Timber traders want guidance from the EU, says TTJ editor Mike Jeffree

Mark Rayfield, chief executive of Saint Gobain Building Products (SGBD), said he believes subsidiaries International Timber and Jewson fulfilled their EU Timber Regulation (EUTR) due diligence risk analysis obligations on ipe imported from the Brazilian state of Pará .

Greenpeace, however, said that the company's suppliers had previously been fined for "forest crimes" and that timber laundering was widespread in Pará. In its report, "The Amazon's Silent Crisis", it went further, claiming illegality was endemic in the state's timber sector. It also told TTJ that suppliers' bona fide-looking legality documentation was often obtained fraudulently.

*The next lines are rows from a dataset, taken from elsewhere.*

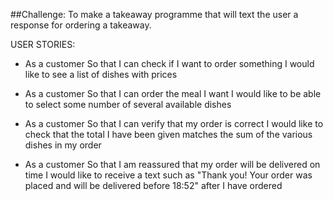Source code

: ##Challenge: To make a takeaway programme that will text the user a response for ordering a takeaway.

USER STORIES:

- As a customer
So that I can check if I want to order something
I would like to see a list of dishes with prices

- As a customer
So that I can order the meal I want
I would like to be able to select some number of several available dishes

- As a customer
So that I can verify that my order is correct
I would like to check that the total I have been given matches the sum of the various dishes in my order

- As a customer
So that I am reassured that my order will be delivered on time
I would like to receive a text such as "Thank you! Your order was placed and will be delivered before 18:52" after I have ordered
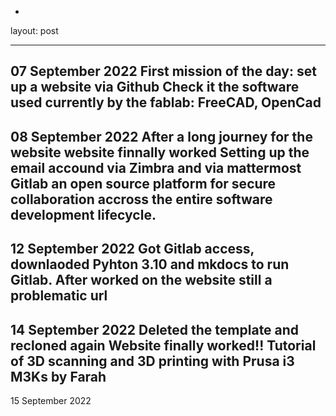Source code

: -
layout: post

---

07 September 2022
First mission of the day: set up a website via Github
Check it the software used  currently by the fablab: FreeCAD, OpenCad
---
08 September 2022
After a long journey for the website website finnally worked
Setting up the email accound via Zimbra and via mattermost Gitlab an open source platform for secure collaboration accross the entire software development lifecycle.
---
12 September 2022
Got Gitlab access, downlaoded Pyhton 3.10 and mkdocs to run Gitlab.
After worked on the website still a problematic url 
---
14 September 2022
Deleted the template and recloned again
Website finally worked!!
Tutorial of 3D scanning and 3D printing with Prusa i3 M3Ks by Farah
---
15 September 2022
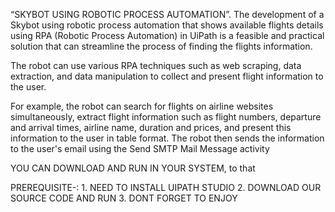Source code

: “SKYBOT USING ROBOTIC PROCESS AUTOMATION”. 
The development of a Skybot using robotic process automation that shows available flights details 
using RPA (Robotic Process Automation) in UiPath is a feasible and practical solution that can 
streamline the process of finding the flights information. 

The robot can use various RPA techniques such as web scraping, data extraction, and data 
manipulation to collect and present flight information to the user. 

For example, the robot can search for flights on airline websites simultaneously, extract flight 
information such as flight numbers, departure and arrival times, airline name, duration and prices, 
and present this information to the user in table format. The robot then sends the information to the 
user's email using the Send SMTP Mail Message activity

YOU CAN DOWNLOAD AND RUN IN YOUR SYSTEM, to that

PREREQUISITE-:  1. NEED TO INSTALL UIPATH STUDIO
                2. DOWNLOAD OUR SOURCE CODE AND RUN
                3. DONT FORGET TO ENJOY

Subsequent to the NGO's claims, SGBD says the offending ipe has been withdrawn from sale pending further supply chain audit and investigations by the UK EUTR competent authority (CA) enforcement agency, the National Measurement Office. And Greenpeace has also urged other CAs across Europe to probe Brazilian Amazon imports.

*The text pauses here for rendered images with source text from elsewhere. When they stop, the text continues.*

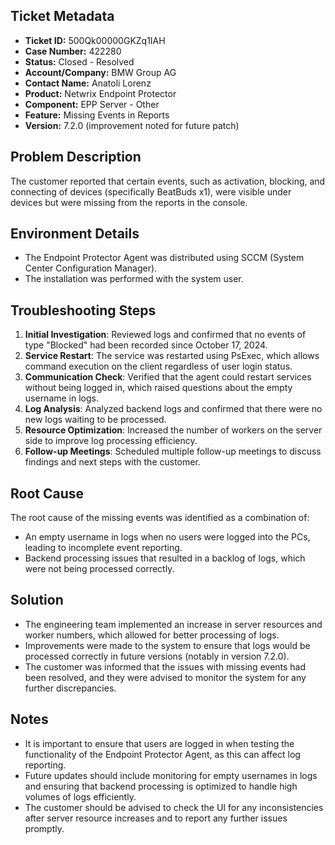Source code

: ## Ticket Metadata
- **Ticket ID:** 500Qk00000GKZq1IAH
- **Case Number:** 422280
- **Status:** Closed - Resolved
- **Account/Company:** BMW Group AG
- **Contact Name:** Anatoli Lorenz
- **Product:** Netwrix Endpoint Protector
- **Component:** EPP Server - Other
- **Feature:** Missing Events in Reports
- **Version:** 7.2.0 (improvement noted for future patch)

## Problem Description
The customer reported that certain events, such as activation, blocking, and connecting of devices (specifically BeatBuds x1), were visible under devices but were missing from the reports in the console.

## Environment Details
- The Endpoint Protector Agent was distributed using SCCM (System Center Configuration Manager).
- The installation was performed with the system user.

## Troubleshooting Steps
1. **Initial Investigation**: Reviewed logs and confirmed that no events of type "Blocked" had been recorded since October 17, 2024.
2. **Service Restart**: The service was restarted using PsExec, which allows command execution on the client regardless of user login status.
3. **Communication Check**: Verified that the agent could restart services without being logged in, which raised questions about the empty username in logs.
4. **Log Analysis**: Analyzed backend logs and confirmed that there were no new logs waiting to be processed.
5. **Resource Optimization**: Increased the number of workers on the server side to improve log processing efficiency.
6. **Follow-up Meetings**: Scheduled multiple follow-up meetings to discuss findings and next steps with the customer.

## Root Cause
The root cause of the missing events was identified as a combination of:
- An empty username in logs when no users were logged into the PCs, leading to incomplete event reporting.
- Backend processing issues that resulted in a backlog of logs, which were not being processed correctly.

## Solution
- The engineering team implemented an increase in server resources and worker numbers, which allowed for better processing of logs.
- Improvements were made to the system to ensure that logs would be processed correctly in future versions (notably in version 7.2.0).
- The customer was informed that the issues with missing events had been resolved, and they were advised to monitor the system for any further discrepancies.

## Notes
- It is important to ensure that users are logged in when testing the functionality of the Endpoint Protector Agent, as this can affect log reporting.
- Future updates should include monitoring for empty usernames in logs and ensuring that backend processing is optimized to handle high volumes of logs efficiently.
- The customer should be advised to check the UI for any inconsistencies after server resource increases and to report any further issues promptly.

All this underlines that the EUTR is bringing the timber sector under even greater NGO scrutiny. More importantly it highlights the demands and complexities of satisfying the Regulation. And if a business as well resourced and demonstratively environmentally committed as SGBD has had problems, some smaller companies must be seriously struggling in the face of the kind of issues Greenpeace has highlighted in Pará. The episode has also strengthened calls for greater central guidance for the timber sector from the EU to help it comply with the EUTR. The Regulation, says this lobby, expects timber traders to be expert in international timber and forestry legislation, detectives able to spot fraudulent documentation and illegality intelligence gatherers.

So what members of the European Timber Trade Federation want for a start is a central information bank on supplier country laws EU timber 'operators' have to observe to meet the EUTR's requirements . Others also want the support of an EU intelligence centre constantly assessing illegality risk factors worldwide.

The Spanish federation AEIM already has the rudiments of the latter, and the tropical timber organisation ATIBT has been working on a more general industry EUTR information platform. So, say supporters of such projects, there are foundations to build on.

The availability of more central EUTR back-up, they maintain (and they also advocate speedier appointment of more EUTR Monitoring Organisations), would not lessen obligations on timber companies to do due diligence. But they would underpin the latter, which would in turn reinforce the Regulation and its effectiveness in combating the illegal trade.